TechCrunch reports that Apple’s current VP of Diversity and Inclusion, Denise Young Smith, will be leaving the company at the end of the year. Her replacement will be Christie Smith who has worked at Deloitte in a similar role, focusing on talent management, organisational design, inclusion, and diversity. At Apple, she’ll report to Apple VP of People Deidre O’Brien.
Apple has been top notch with the iOS updates recently, and today’s release of iOS 11.1.2 continues that trend. The update is mostly for iPhone X users, fixing an issue where the screen would become unresponsive following rapid temperature drops, as well as fixing potential distortion when capturing Live Photos on the iPhone X. Provided no other urgent bugs need to be fixed, the next iOS update we should see is iOS 11.2.
GymKit wasn’t included as part of the watchOS 4 release despite being teased by Apple around the same time, but yesterday Apple’s director of health and fitness technologies Jay Blahnik showed off the technology at a Fitness First gym in Sydney’s CBD. Fitness First is currently deploying GymKit-compatible equipment in their Sydney and Melbourne locations, so we’ll have to wait and see if it catches on.
One of the frustrations of macOS High Sierra is the changed media keys — not only do they just control iTunes or whatever app is currently playing “media”, they also control video playback within apps. A fixer application restores the old behaviour, proxying commands to iTunes or Spotify so you can control your tunes once more.

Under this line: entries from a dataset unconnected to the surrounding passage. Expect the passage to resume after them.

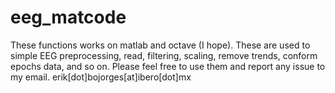 # eeg_matcode
These functions works on matlab and octave (I hope). These are used to simple EEG preprocessing, read, filtering, scaling, remove trends, conform epochs data, and so on. Please feel free to use them and report any issue to my email.
erik[dot]bojorges[at]ibero[dot]mx
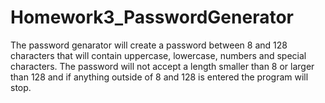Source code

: # Homework3_PasswordGenerator


The password genarator will create a password between 8 and 128 characters that will contain uppercase, lowercase, numbers and special characters. The password will not accept a length smaller than 8 or larger than 128 and if anything outside of 8 and 128 is entered the program will stop.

You can now add your Velocity Frequent Flier membership card to Passbook, with official support from Virgin Australia. Their implementation is a little bare-bones as there’s no QR barcode to scan on the Passbook pass, but it does show your name, points balance, and membership tier.
MacStories tells us about Focos, a new app that lets you adjust depth effects after the shot has been taken. You can, of course, take Portrait-style photos with the app, but the real interesting stuff happens when you edit existing Portrait photos, where you can change what part of the image is in focus.
Karan Varidani talks about Apple’s fun-filled Clips app as the new Photo Booth. While it doesn’t quite have the casual appeal of Photo Booth, Clips wins hands-down in the simple editing stakes, where it’s much easier to create videos a few seconds long that can then be posted to social media.
Apple’s latest ad tells us what’s a computer. The ad shows off the editing capabilities of the iPad Pro, iOS 11, and the Apple Pencil.